» What to produce: Every word of the data must be reproduced in your reply exactly.
[Opening Data to process section]
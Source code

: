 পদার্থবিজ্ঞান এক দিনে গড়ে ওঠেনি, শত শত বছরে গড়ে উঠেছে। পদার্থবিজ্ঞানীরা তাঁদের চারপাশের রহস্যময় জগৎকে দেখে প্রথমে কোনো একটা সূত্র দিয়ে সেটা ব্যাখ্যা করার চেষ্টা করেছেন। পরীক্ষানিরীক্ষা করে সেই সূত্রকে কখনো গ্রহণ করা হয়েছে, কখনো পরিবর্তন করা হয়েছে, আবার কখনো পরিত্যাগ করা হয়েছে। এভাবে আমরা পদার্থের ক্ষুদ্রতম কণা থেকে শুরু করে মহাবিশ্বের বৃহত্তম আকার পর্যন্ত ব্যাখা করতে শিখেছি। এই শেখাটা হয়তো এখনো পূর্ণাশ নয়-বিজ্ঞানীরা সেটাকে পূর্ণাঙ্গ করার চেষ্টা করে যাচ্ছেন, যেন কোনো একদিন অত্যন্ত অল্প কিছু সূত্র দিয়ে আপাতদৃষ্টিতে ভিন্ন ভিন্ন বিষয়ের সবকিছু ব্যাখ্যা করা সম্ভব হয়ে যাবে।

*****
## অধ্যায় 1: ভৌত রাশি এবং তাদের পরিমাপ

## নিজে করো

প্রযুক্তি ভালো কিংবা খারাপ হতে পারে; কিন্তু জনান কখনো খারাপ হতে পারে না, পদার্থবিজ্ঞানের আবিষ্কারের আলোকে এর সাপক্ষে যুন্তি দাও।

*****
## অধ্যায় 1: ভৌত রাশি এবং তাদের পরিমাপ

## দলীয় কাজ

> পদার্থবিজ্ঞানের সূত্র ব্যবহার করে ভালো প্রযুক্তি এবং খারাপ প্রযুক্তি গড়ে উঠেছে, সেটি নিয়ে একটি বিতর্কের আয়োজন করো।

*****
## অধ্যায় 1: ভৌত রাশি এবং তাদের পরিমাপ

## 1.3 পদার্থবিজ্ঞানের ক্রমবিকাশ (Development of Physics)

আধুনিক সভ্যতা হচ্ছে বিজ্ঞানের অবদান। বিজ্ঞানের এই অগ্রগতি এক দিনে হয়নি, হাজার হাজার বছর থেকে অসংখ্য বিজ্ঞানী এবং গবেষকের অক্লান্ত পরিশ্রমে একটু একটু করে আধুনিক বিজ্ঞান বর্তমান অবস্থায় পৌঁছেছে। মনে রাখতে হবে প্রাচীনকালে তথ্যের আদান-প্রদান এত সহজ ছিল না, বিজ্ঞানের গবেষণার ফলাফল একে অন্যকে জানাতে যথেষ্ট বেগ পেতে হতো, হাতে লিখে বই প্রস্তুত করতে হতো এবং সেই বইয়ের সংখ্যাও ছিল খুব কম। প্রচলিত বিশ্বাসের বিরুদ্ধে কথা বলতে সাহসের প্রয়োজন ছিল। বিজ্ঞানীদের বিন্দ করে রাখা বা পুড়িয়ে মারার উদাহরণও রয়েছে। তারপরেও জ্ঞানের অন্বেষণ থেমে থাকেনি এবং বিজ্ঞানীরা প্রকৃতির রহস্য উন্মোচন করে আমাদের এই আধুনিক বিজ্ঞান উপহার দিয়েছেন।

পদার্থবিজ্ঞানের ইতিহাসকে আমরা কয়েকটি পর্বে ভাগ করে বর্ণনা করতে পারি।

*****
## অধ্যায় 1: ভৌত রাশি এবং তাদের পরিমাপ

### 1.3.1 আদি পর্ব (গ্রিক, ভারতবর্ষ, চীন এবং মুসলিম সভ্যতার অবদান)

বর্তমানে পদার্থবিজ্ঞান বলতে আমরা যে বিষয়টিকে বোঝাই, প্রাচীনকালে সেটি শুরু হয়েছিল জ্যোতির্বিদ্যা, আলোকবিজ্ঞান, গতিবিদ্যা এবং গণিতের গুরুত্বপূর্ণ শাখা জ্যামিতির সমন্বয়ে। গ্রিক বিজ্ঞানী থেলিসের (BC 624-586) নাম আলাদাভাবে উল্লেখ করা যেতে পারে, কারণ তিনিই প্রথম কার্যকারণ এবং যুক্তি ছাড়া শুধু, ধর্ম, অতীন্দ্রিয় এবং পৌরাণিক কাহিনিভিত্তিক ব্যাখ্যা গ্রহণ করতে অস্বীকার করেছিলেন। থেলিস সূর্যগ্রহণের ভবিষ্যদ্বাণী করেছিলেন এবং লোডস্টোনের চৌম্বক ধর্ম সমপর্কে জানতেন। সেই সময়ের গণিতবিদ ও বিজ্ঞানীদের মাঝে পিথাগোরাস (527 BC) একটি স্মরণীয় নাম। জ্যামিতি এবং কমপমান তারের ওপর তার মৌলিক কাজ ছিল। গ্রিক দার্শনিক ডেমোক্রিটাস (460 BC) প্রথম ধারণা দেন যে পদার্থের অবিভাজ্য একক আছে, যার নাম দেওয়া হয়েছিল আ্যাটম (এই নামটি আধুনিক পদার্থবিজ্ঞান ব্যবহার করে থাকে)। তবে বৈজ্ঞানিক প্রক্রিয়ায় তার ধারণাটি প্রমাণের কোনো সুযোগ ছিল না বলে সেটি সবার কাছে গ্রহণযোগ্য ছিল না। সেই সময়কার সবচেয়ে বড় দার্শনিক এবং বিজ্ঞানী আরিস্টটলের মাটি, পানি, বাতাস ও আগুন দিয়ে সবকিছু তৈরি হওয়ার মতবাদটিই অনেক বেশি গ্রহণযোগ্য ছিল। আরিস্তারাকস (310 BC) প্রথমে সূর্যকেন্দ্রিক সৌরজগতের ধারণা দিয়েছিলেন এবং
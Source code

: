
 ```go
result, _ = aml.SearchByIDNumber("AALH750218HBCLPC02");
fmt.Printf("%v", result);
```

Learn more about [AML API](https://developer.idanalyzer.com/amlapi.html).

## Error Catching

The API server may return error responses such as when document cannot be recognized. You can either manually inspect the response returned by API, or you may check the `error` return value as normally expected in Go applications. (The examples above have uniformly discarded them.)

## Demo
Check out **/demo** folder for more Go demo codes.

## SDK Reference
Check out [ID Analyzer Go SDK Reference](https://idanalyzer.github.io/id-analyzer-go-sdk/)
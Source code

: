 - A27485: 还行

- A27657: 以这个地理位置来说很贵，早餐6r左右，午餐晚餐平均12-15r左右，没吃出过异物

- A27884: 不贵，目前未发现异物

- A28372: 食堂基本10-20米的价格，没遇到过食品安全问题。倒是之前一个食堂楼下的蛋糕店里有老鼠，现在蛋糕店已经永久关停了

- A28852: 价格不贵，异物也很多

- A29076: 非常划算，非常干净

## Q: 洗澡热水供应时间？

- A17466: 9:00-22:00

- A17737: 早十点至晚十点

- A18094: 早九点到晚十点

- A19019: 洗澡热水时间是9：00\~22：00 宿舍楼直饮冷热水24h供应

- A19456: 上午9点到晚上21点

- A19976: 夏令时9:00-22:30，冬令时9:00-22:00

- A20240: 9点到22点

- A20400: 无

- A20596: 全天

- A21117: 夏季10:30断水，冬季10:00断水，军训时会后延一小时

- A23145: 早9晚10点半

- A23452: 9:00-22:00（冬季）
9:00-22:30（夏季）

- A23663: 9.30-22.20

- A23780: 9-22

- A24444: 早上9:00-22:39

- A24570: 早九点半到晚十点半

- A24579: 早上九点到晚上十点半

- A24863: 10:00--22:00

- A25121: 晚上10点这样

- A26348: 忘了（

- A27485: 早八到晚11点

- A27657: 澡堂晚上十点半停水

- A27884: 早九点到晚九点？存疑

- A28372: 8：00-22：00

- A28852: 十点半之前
[Closing Data to process section]
» Exercise response:
Source code

: পদার্থবিজ্ঞান এক দিনে গড়ে ওঠেনি, শত শত বছরে গড়ে উঠেছে। পদার্থবিজ্ঞানীরা তাঁদের চারপাশের রহস্যময় জগৎকে দেখে প্রথমে কোনো একটা সূত্র দিয়ে সেটা ব্যাখ্যা করার চেষ্টা করেছেন। পরীক্ষানিরীক্ষা করে সেই সূত্রকে কখনো গ্রহণ করা হয়েছে, কখনো পরিবর্তন করা হয়েছে, আবার কখনো পরিত্যাগ করা হয়েছে। এভাবে আমরা পদার্থের ক্ষুদ্রতম কণা থেকে শুরু করে মহাবিশ্বের বৃহত্তম আকার পর্যন্ত ব্যাখা করতে শিখেছি। এই শেখাটা হয়তো এখনো পূর্ণাশ নয়-বিজ্ঞানীরা সেটাকে পূর্ণাঙ্গ করার চেষ্টা করে যাচ্ছেন, যেন কোনো একদিন অত্যন্ত অল্প কিছু সূত্র দিয়ে আপাতদৃষ্টিতে ভিন্ন ভিন্ন বিষয়ের সবকিছু ব্যাখ্যা করা সম্ভব হয়ে যাবে।

*****
## অধ্যায় 1: ভৌত রাশি এবং তাদের পরিমাপ

## নিজে করো

প্রযুক্তি ভালো কিংবা খারাপ হতে পারে; কিন্তু জনান কখনো খারাপ হতে পারে না, পদার্থবিজ্ঞানের আবিষ্কারের আলোকে এর সাপক্ষে যুন্তি দাও।

*****
## অধ্যায় 1: ভৌত রাশি এবং তাদের পরিমাপ

## দলীয় কাজ

> পদার্থবিজ্ঞানের সূত্র ব্যবহার করে ভালো প্রযুক্তি এবং খারাপ প্রযুক্তি গড়ে উঠেছে, সেটি নিয়ে একটি বিতর্কের আয়োজন করো।

*****
## অধ্যায় 1: ভৌত রাশি এবং তাদের পরিমাপ

## 1.3 পদার্থবিজ্ঞানের ক্রমবিকাশ (Development of Physics)

আধুনিক সভ্যতা হচ্ছে বিজ্ঞানের অবদান। বিজ্ঞানের এই অগ্রগতি এক দিনে হয়নি, হাজার হাজার বছর থেকে অসংখ্য বিজ্ঞানী এবং গবেষকের অক্লান্ত পরিশ্রমে একটু একটু করে আধুনিক বিজ্ঞান বর্তমান অবস্থায় পৌঁছেছে। মনে রাখতে হবে প্রাচীনকালে তথ্যের আদান-প্রদান এত সহজ ছিল না, বিজ্ঞানের গবেষণার ফলাফল একে অন্যকে জানাতে যথেষ্ট বেগ পেতে হতো, হাতে লিখে বই প্রস্তুত করতে হতো এবং সেই বইয়ের সংখ্যাও ছিল খুব কম। প্রচলিত বিশ্বাসের বিরুদ্ধে কথা বলতে সাহসের প্রয়োজন ছিল। বিজ্ঞানীদের বিন্দ করে রাখা বা পুড়িয়ে মারার উদাহরণও রয়েছে। তারপরেও জ্ঞানের অন্বেষণ থেমে থাকেনি এবং বিজ্ঞানীরা প্রকৃতির রহস্য উন্মোচন করে আমাদের এই আধুনিক বিজ্ঞান উপহার দিয়েছেন।

পদার্থবিজ্ঞানের ইতিহাসকে আমরা কয়েকটি পর্বে ভাগ করে বর্ণনা করতে পারি।

*****
## অধ্যায় 1: ভৌত রাশি এবং তাদের পরিমাপ

### 1.3.1 আদি পর্ব (গ্রিক, ভারতবর্ষ, চীন এবং মুসলিম সভ্যতার অবদান)

বর্তমানে পদার্থবিজ্ঞান বলতে আমরা যে বিষয়টিকে বোঝাই, প্রাচীনকালে সেটি শুরু হয়েছিল জ্যোতির্বিদ্যা, আলোকবিজ্ঞান, গতিবিদ্যা এবং গণিতের গুরুত্বপূর্ণ শাখা জ্যামিতির সমন্বয়ে। গ্রিক বিজ্ঞানী থেলিসের (BC 624-586) নাম আলাদাভাবে উল্লেখ করা যেতে পারে, কারণ তিনিই প্রথম কার্যকারণ এবং যুক্তি ছাড়া শুধু, ধর্ম, অতীন্দ্রিয় এবং পৌরাণিক কাহিনিভিত্তিক ব্যাখ্যা গ্রহণ করতে অস্বীকার করেছিলেন। থেলিস সূর্যগ্রহণের ভবিষ্যদ্বাণী করেছিলেন এবং লোডস্টোনের চৌম্বক ধর্ম সমপর্কে জানতেন। সেই সময়ের গণিতবিদ ও বিজ্ঞানীদের মাঝে পিথাগোরাস (527 BC) একটি স্মরণীয় নাম। জ্যামিতি এবং কমপমান তারের ওপর তার মৌলিক কাজ ছিল। গ্রিক দার্শনিক ডেমোক্রিটাস (460 BC) প্রথম ধারণা দেন যে পদার্থের অবিভাজ্য একক আছে, যার নাম দেওয়া হয়েছিল আ্যাটম (এই নামটি আধুনিক পদার্থবিজ্ঞান ব্যবহার করে থাকে)। তবে বৈজ্ঞানিক প্রক্রিয়ায় তার ধারণাটি প্রমাণের কোনো সুযোগ ছিল না বলে সেটি সবার কাছে গ্রহণযোগ্য ছিল না। সেই সময়কার সবচেয়ে বড় দার্শনিক এবং বিজ্ঞানী আরিস্টটলের মাটি, পানি, বাতাস ও আগুন দিয়ে সবকিছু তৈরি হওয়ার মতবাদটিই অনেক বেশি গ্রহণযোগ্য ছিল। আরিস্তারাকস (310 BC) প্রথমে সূর্যকেন্দ্রিক সৌরজগতের ধারণা দিয়েছিলেন এবং
Source code

:
 ```go
result, _ = aml.SearchByIDNumber("AALH750218HBCLPC02");
fmt.Printf("%v", result);
```

Learn more about [AML API](https://developer.idanalyzer.com/amlapi.html).

## Error Catching

The API server may return error responses such as when document cannot be recognized. You can either manually inspect the response returned by API, or you may check the `error` return value as normally expected in Go applications. (The examples above have uniformly discarded them.)

## Demo
Check out **/demo** folder for more Go demo codes.

## SDK Reference
Check out [ID Analyzer Go SDK Reference](https://idanalyzer.github.io/id-analyzer-go-sdk/)
Source code

: - A27485: 还行

- A27657: 以这个地理位置来说很贵，早餐6r左右，午餐晚餐平均12-15r左右，没吃出过异物

- A27884: 不贵，目前未发现异物

- A28372: 食堂基本10-20米的价格，没遇到过食品安全问题。倒是之前一个食堂楼下的蛋糕店里有老鼠，现在蛋糕店已经永久关停了

- A28852: 价格不贵，异物也很多

- A29076: 非常划算，非常干净

## Q: 洗澡热水供应时间？

- A17466: 9:00-22:00

- A17737: 早十点至晚十点

- A18094: 早九点到晚十点

- A19019: 洗澡热水时间是9：00\~22：00 宿舍楼直饮冷热水24h供应

- A19456: 上午9点到晚上21点

- A19976: 夏令时9:00-22:30，冬令时9:00-22:00

- A20240: 9点到22点

- A20400: 无

- A20596: 全天

- A21117: 夏季10:30断水，冬季10:00断水，军训时会后延一小时

- A23145: 早9晚10点半

- A23452: 9:00-22:00（冬季）
9:00-22:30（夏季）

- A23663: 9.30-22.20

- A23780: 9-22

- A24444: 早上9:00-22:39

- A24570: 早九点半到晚十点半

- A24579: 早上九点到晚上十点半

- A24863: 10:00--22:00

- A25121: 晚上10点这样

- A26348: 忘了（

- A27485: 早八到晚11点

- A27657: 澡堂晚上十点半停水

- A27884: 早九点到晚九点？存疑

- A28372: 8：00-22：00

- A28852: 十点半之前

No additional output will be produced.